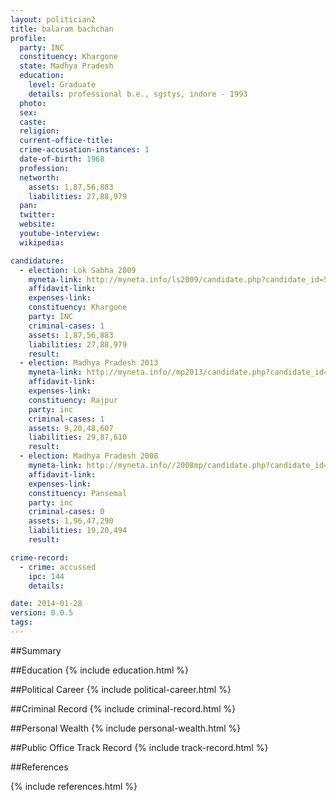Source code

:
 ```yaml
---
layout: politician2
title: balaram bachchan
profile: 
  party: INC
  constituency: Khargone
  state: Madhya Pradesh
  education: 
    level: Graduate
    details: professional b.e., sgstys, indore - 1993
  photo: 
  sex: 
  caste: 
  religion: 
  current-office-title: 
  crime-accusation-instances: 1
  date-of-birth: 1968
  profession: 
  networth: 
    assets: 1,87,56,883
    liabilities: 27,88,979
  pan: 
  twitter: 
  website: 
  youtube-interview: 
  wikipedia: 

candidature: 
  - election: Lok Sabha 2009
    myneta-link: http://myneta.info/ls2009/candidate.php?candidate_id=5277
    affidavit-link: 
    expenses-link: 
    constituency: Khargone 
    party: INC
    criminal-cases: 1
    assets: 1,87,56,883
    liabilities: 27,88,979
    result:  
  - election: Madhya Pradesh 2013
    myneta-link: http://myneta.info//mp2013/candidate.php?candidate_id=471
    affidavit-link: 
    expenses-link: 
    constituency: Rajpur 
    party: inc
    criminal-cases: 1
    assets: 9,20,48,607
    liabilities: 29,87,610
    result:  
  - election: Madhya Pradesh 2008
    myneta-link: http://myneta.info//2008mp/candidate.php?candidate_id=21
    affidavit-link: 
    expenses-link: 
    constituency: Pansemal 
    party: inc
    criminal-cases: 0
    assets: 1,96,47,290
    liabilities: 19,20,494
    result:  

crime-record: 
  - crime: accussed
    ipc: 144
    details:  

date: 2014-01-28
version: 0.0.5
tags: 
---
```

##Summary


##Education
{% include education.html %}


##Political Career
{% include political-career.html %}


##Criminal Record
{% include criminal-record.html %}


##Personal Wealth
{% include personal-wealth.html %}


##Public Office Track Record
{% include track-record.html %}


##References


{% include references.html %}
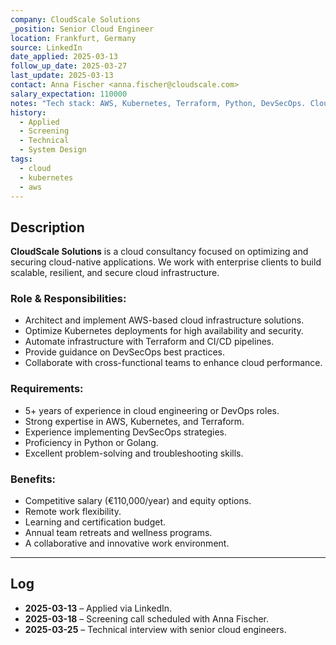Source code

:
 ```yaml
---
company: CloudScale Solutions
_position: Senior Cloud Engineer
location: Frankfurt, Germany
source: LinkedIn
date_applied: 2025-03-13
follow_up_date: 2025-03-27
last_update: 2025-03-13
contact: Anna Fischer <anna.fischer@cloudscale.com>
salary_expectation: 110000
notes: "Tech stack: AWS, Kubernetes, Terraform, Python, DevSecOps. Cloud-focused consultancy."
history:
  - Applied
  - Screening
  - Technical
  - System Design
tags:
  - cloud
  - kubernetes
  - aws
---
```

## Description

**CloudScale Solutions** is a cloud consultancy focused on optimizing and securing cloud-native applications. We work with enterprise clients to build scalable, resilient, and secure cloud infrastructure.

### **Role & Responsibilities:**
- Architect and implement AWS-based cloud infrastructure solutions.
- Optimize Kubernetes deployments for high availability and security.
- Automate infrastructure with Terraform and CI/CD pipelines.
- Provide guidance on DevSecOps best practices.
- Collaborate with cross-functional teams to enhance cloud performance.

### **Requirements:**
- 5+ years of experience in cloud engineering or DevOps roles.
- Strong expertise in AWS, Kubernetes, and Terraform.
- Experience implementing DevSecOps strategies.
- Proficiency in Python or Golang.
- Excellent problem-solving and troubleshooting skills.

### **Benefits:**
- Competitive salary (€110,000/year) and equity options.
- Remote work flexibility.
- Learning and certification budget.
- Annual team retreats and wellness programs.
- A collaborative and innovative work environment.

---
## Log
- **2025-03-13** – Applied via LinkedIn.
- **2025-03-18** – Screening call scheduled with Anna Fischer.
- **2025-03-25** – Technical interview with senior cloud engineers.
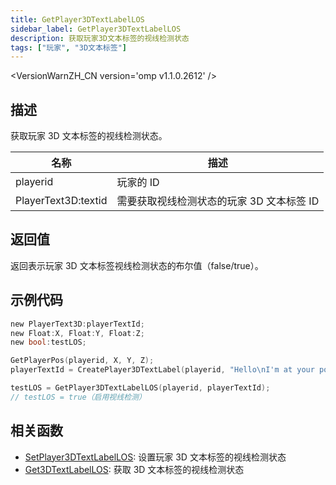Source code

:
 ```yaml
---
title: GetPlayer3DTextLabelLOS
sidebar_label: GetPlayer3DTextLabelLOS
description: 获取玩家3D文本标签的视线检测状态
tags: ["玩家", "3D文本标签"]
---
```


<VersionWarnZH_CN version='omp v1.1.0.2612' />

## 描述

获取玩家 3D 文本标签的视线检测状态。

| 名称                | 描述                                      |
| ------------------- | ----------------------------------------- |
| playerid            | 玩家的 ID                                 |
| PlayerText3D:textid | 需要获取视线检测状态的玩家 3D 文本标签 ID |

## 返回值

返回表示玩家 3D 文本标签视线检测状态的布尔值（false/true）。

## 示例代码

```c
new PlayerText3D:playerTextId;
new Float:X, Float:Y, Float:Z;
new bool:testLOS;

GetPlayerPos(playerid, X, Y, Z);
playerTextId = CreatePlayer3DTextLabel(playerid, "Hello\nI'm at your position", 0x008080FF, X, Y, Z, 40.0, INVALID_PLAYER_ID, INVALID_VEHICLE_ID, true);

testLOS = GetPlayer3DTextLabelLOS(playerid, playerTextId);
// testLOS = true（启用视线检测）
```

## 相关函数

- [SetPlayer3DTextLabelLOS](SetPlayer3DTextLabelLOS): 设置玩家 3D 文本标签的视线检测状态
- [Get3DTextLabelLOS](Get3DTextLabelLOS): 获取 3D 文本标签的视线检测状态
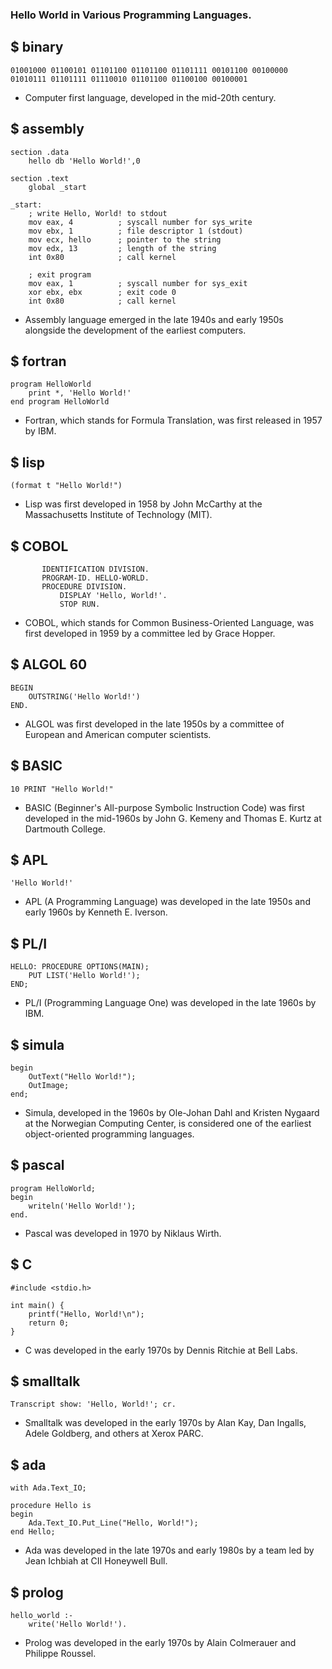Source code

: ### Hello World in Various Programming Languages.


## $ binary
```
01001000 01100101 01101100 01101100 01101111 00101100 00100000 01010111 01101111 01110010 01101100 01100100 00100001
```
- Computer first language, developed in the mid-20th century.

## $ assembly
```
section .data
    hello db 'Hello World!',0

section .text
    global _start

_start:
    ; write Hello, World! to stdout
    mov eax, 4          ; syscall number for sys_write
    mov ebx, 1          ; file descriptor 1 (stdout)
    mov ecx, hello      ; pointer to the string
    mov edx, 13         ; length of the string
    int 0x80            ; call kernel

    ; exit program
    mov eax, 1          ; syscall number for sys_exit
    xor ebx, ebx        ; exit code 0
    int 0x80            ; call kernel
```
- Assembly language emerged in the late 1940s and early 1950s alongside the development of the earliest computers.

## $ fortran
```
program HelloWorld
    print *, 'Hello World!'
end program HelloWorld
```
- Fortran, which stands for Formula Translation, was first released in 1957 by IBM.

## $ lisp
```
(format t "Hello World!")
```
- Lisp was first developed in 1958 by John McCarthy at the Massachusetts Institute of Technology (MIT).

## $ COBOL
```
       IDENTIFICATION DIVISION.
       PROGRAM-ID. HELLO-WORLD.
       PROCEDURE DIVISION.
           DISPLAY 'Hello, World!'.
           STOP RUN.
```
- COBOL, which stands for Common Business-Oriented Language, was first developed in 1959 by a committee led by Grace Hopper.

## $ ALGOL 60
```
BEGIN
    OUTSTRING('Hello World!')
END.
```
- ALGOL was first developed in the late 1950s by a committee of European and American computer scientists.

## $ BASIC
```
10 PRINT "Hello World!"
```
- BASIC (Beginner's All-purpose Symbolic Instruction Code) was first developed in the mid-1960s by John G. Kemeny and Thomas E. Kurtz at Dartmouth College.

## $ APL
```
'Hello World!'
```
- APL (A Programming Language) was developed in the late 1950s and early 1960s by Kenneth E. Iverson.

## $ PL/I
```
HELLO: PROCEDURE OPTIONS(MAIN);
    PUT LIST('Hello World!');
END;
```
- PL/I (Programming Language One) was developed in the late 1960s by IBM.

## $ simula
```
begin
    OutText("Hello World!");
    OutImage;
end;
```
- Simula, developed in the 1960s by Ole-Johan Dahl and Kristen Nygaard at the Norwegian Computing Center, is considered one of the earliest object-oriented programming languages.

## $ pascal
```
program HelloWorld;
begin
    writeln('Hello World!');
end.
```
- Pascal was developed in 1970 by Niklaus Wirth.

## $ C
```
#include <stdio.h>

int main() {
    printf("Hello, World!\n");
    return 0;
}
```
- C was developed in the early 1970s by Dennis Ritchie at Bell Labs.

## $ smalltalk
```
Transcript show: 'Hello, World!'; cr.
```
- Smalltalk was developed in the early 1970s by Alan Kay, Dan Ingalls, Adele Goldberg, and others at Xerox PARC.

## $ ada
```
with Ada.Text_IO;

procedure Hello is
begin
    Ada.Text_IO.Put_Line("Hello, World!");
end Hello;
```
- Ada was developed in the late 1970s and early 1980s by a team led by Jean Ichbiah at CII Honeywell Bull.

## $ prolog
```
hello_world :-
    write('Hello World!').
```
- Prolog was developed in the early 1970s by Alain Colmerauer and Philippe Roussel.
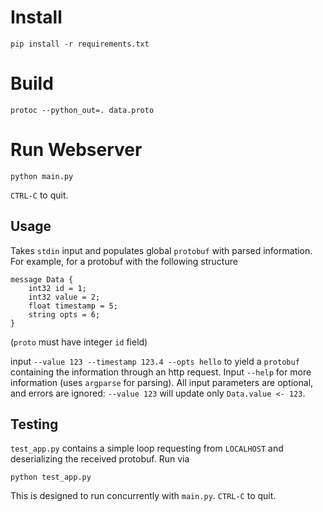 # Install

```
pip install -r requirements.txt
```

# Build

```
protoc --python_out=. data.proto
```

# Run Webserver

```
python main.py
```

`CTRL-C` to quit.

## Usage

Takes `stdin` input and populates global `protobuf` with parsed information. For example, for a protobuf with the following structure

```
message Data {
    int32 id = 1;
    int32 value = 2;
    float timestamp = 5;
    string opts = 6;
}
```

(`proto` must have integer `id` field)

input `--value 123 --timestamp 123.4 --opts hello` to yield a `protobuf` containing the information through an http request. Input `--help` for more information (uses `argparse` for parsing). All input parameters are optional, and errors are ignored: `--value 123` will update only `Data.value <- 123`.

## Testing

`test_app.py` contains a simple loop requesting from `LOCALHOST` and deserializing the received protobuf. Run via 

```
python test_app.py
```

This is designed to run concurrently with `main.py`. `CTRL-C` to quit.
#####
# WHAT THIS TASK INVOLVES
Starting at the line that contains "the following structure", copy each line through the last one in the records, exactly, and output nothing else.

# RESPONSE
Takes `stdin` input and populates global `protobuf` with parsed information. For example, for a protobuf with the following structure

```
message Data {
    int32 id = 1;
    int32 value = 2;
    float timestamp = 5;
    string opts = 6;
}
```

(`proto` must have integer `id` field)

input `--value 123 --timestamp 123.4 --opts hello` to yield a `protobuf` containing the information through an http request. Input `--help` for more information (uses `argparse` for parsing). All input parameters are optional, and errors are ignored: `--value 123` will update only `Data.value <- 123`.

## Testing

`test_app.py` contains a simple loop requesting from `LOCALHOST` and deserializing the received protobuf. Run via 

```
python test_app.py
```

This is designed to run concurrently with `main.py`. `CTRL-C` to quit.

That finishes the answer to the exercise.